If you do not specify the schema for returned results, it will create a table containing three columns:

  • Key (name of property or index of element, column type is NOT NULL VARCHAR(4000));
  • Value (value of property or index of element, column type is NOT NULL NVARCHAR(MAX));
  • Type (JSON data type of value, column type is TINYINT).

OPENJSON will return one table, where first-level properties will be rows, and each row will be one JSON property or array element. To demonstrate this, we will use sample JSON data and provide it as a string to see the output:

DECLARE @JSON NVARCHAR(MAX) = N'
{
	"JobTitle": "Chief Executive Officer",
	"City": "Newport Hills",
	"PersonName": {
		"FirstName": "Ken",
		"LastName": "Sánchez"
	}
}';

SELECT * FROM OPENJSON(@JSON)
sample JSON data

If the input data is in the incorrect format, the following error will be displayed:

DECLARE @JSON NVARCHAR(MAX) = N'
{
	"JobTitle": "Chief Executive Officer",
	"City": "Newport Hills",
	“SOMETHING_WRONG”,
	"PersonName": {
		"FirstName": "Ken",
		"LastName": "Sánchez"
	}
}';

SELECT * FROM OPENJSON(@JSON)
input data is in the incorrect format

In this example, we returned only first-level properties. If we wish to return complex values of JSON documents (objects and arrays), we need to specify a path argument. See the next example with returning the PersonName element:

DECLARE @JSON NVARCHAR(MAX) = N'
{
	"JobTitle": "Chief Executive Officer",
	"City": "Newport Hills",
	"PersonName": {
		"FirstName": "Ken",
		"LastName": "Sánchez"
	}
}';

SELECT * FROM OPENJSON(@JSON, '$.PersonName')
JSON is not properly formatted

Again, if JSON is not properly formatted, the SQL Server engine will throw an exception. Let’s make an intended mistake in the same JSON text – we’ll omit one quotation sign next to FirstName:

DECLARE @JSON NVARCHAR(MAX) = N'
{
	"JobTitle": "Chief Executive Officer",
	"City": "Newport Hills",
	"PersonName": {
		FirstName: "Ken",
		"LastName": "Sánchez"
	}
}';

SELECT * FROM OPENJSON(@JSON, '$.PersonName')
loading data in a comma-separated-value format

A frequent problem is loading data in a comma-separated-value format, and we can use OPENJSON to help us with this:

USE AdventureWorks2019

DECLARE @NationalIDNumberIDs AS VARCHAR(100) = '295847284,245797967';

SELECT [BusinessEntityID]
      ,[NationalIDNumber]
      ,[LoginID]
      ,[OrganizationNode]
      ,[OrganizationLevel]
  FROM [HumanResources].[Employee] Emp
    INNER JOIN ( SELECT value FROM OPENJSON('[' + @NationalIDNumberIDs + ']') ) 
                   AS JSONTbl ON Emp.NationalIDNumber = JSONTbl.value;
easier way to work with the JSON code

There is an easier way to work with the JSON code – modern technologies brought us numerous tools. For instance, the dbForge SQL Complete allows you to add this plugin to SSMS and then view the JSON code directly in a dedicated Data Viewer window.
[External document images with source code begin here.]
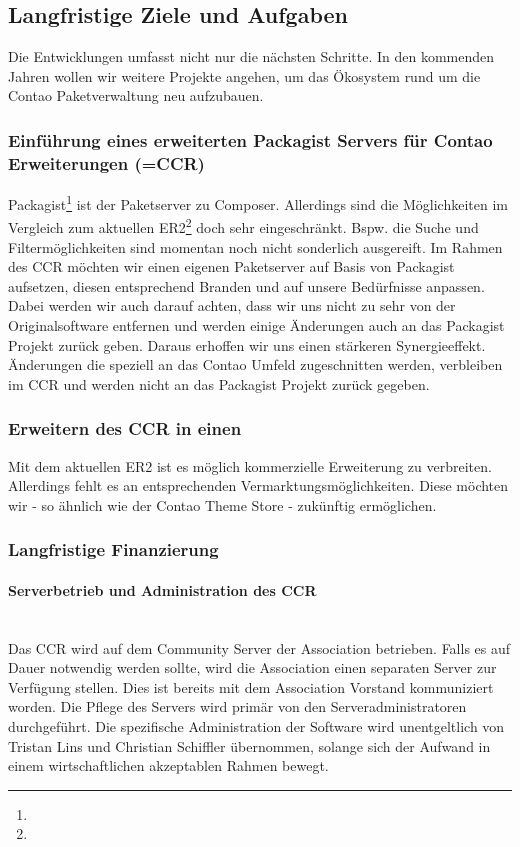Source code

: \documentclass[
paper=a4,
draft=false,%
fontsize=10pt%
]{scrartcl}
\begin{document}
\subsection{Langfristige Ziele und Aufgaben}

Die Entwicklungen umfasst nicht nur die nächsten Schritte. In den kommenden Jahren wollen wir weitere Projekte angehen, um das Ökosystem rund um die Contao Paketverwaltung neu aufzubauen.

\subsubsection{Einführung eines erweiterten Packagist Servers für Contao Erweiterungen (=CCR)}

Packagist\footnote{} ist der Paketserver zu Composer. Allerdings sind die Möglichkeiten im Vergleich zum aktuellen ER2\footnote{} doch sehr eingeschränkt. Bspw. die Suche und Filtermöglichkeiten sind momentan noch nicht sonderlich ausgereift. Im Rahmen des CCR möchten wir einen eigenen Paketserver auf Basis von Packagist aufsetzen, diesen entsprechend Branden und auf unsere Bedürfnisse anpassen.\\
Dabei werden wir auch darauf achten, dass wir uns nicht zu sehr von der Originalsoftware entfernen und werden einige Änderungen auch an das Packagist Projekt zurück geben. Daraus erhoffen wir uns einen stärkeren Synergieeffekt. Änderungen die speziell an das Contao Umfeld zugeschnitten werden, verbleiben im CCR und werden nicht an das Packagist Projekt zurück gegeben.

\subsubsection{Erweitern des CCR in einen }

Mit dem aktuellen ER2 ist es möglich kommerzielle Erweiterung zu verbreiten. Allerdings fehlt es an entsprechenden Vermarktungsmöglichkeiten. Diese möchten wir - so ähnlich wie der Contao Theme Store - zukünftig ermöglichen.

\subsubsection{Langfristige Finanzierung}

\paragraph{Serverbetrieb und Administration des CCR} ~\\
Das CCR wird auf dem Community Server der Association betrieben. Falls es auf Dauer notwendig werden sollte, wird die Association einen separaten Server zur Verfügung stellen. Dies ist bereits mit dem Association Vorstand kommuniziert worden.
Die Pflege des Servers wird primär von den Serveradministratoren durchgeführt. Die spezifische Administration der Software wird unentgeltlich von Tristan Lins und Christian Schiffler übernommen, solange sich der Aufwand in einem wirtschaftlichen akzeptablen Rahmen bewegt.
\end{document}
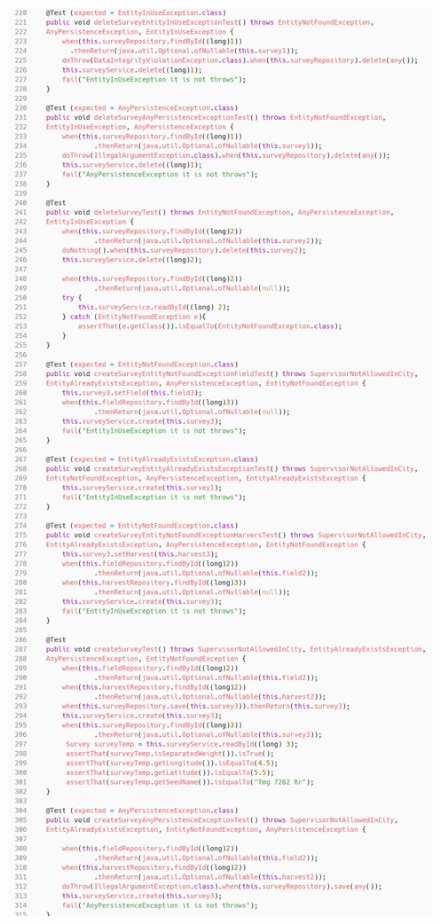 \begin{figure}[H]
	\centering
	\includegraphics[scale=0.26]{dados/figuras/carbonSurveyService2.png}
\end{figure}

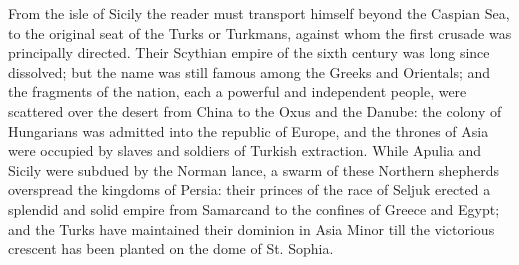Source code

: From the isle of Sicily the reader must transport himself beyond the Caspian Sea, to the original seat of the Turks or Turkmans, against whom the first crusade was principally directed. Their Scythian empire of the sixth century was long since dissolved; but the name was still famous among the Greeks and Orientals; and the fragments of the nation, each a powerful and independent people, were scattered over the desert from China to the Oxus and the Danube: the colony of Hungarians was admitted into the republic of Europe, and the thrones of Asia were occupied by slaves and soldiers of Turkish extraction. While Apulia and Sicily were subdued by the Norman lance, a swarm of these Northern shepherds overspread the kingdoms of Persia: their princes of the race of Seljuk erected a splendid and solid empire from Samarcand to the confines of Greece and Egypt; and the Turks have maintained their dominion in Asia Minor till the victorious crescent has been planted on the dome of St. Sophia.

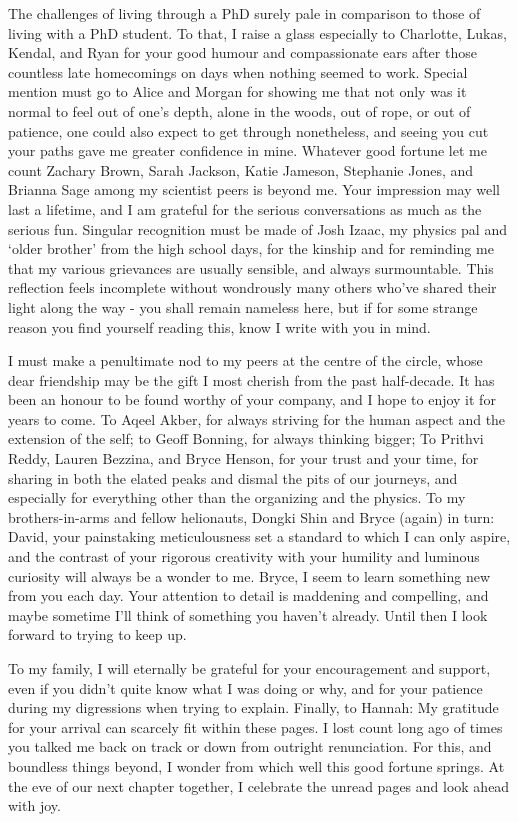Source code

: The challenges of living through a PhD surely pale in comparison to those of living with a PhD student.
To that, I raise a glass especially to Charlotte, Lukas, Kendal, and Ryan for your good humour and compassionate ears after those countless late homecomings on days when nothing seemed to work.
Special mention must go to Alice and Morgan for showing me that not only was it normal to feel out of one's depth, alone in the woods, out of rope, or out of patience, one could also expect to get through nonetheless, and seeing you cut your paths gave me greater confidence in mine.
Whatever good fortune let me count Zachary Brown, Sarah Jackson, Katie Jameson, Stephanie Jones, and Brianna Sage among my scientist peers is beyond me. Your impression may well last a lifetime, and I am grateful for the serious conversations as much as the serious fun. Singular recognition must be made of Josh Izaac, my physics pal and `older brother' from the high school days, for the kinship and for reminding me that my various grievances are usually sensible, and always surmountable. This reflection feels incomplete without wondrously many others who've shared their light along the way - you shall remain nameless here, but if for some strange reason you find yourself reading this, know I write with you in mind.

I must make a penultimate nod to my peers at the centre of the circle,  whose dear friendship may be the gift I most cherish from the past half-decade. It has been an honour to be found worthy of your company, and I hope to enjoy it for years to come.
To Aqeel Akber, for always striving for the human aspect and the extension of the self; to Geoff Bonning, for always thinking bigger; To Prithvi Reddy, Lauren Bezzina, and Bryce Henson, for your trust and your time, for sharing in both the elated peaks and dismal the pits of our journeys, and especially for everything other than the organizing and the physics. 
To my brothers-in-arms and fellow helionauts, Dongki Shin and Bryce (again) in turn: David, your painstaking meticulousness set a standard to which I can only aspire, and the contrast of your rigorous creativity with your humility and luminous curiosity will always be a wonder to me. Bryce, I seem to learn something new from you each day.  Your attention to detail is maddening and compelling, and maybe sometime I'll think of something you haven't already. Until then I look forward to trying to keep up. 

To my family, I will eternally be grateful for your encouragement and support, even if you didn't quite know what I was doing or why, and for your patience during my digressions when trying to explain. Finally, to Hannah: My gratitude for your arrival can scarcely fit within these pages. I lost count long ago of times you talked me back on track or down from outright renunciation. For this, and boundless things beyond, I wonder from which well this good fortune springs. At the eve of our next chapter together, I celebrate the unread pages and look ahead with joy.



\newpage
JSON Data Validation: Best Practices and Methods for SQL Server

If you wish to validate a JSON string, you can use a built-in function ISJSON, which takes one string parameter, any type except TEXT or NTEXT, and returns 0 or 1, depending on the input parameter validity. The example is below:

SELECT
  ISJSON ('JSON_test'),
  ISJSON ('{}'), -- Correct
  ISJSON (''),
  ISJSON ('{JSON_test}'),
  ISJSON ('{"item"}'),
  ISJSON ('{"item":"10}'),
  ISJSON ('{"item":10}'); -- Correct
JSON Data Validation

It is important to note that this function does not check whether the keys of the same level are unique, you have to check this in your code:

SELECT ISJSON ('{"item":"10", "item":"test"}') AS JSON_TEXT
JSON Data Validation

As we are using text columns to store data types, one way to test the validity of JSON data is to create a table with a CHECK constraint that would use the ISJSON function to validate the input before data is saved to the table.

How to Update JSON Data in SQL Server

You might want to update a part of the JSON data stored in the SQL Server column. SQL Server 2016 brings a JSON_MODIFY function that can be used to update the value of a single property, add an element to an array, insert a new property/value pair or delete property based on the given values. The function has three mandatory inputs – expression (column containing JSON text), path (JSON path expression), and new_value (new value for element specified in “path” parameter). The function returns updated JSON text. Using multiple examples, we demonstrate how to use this function.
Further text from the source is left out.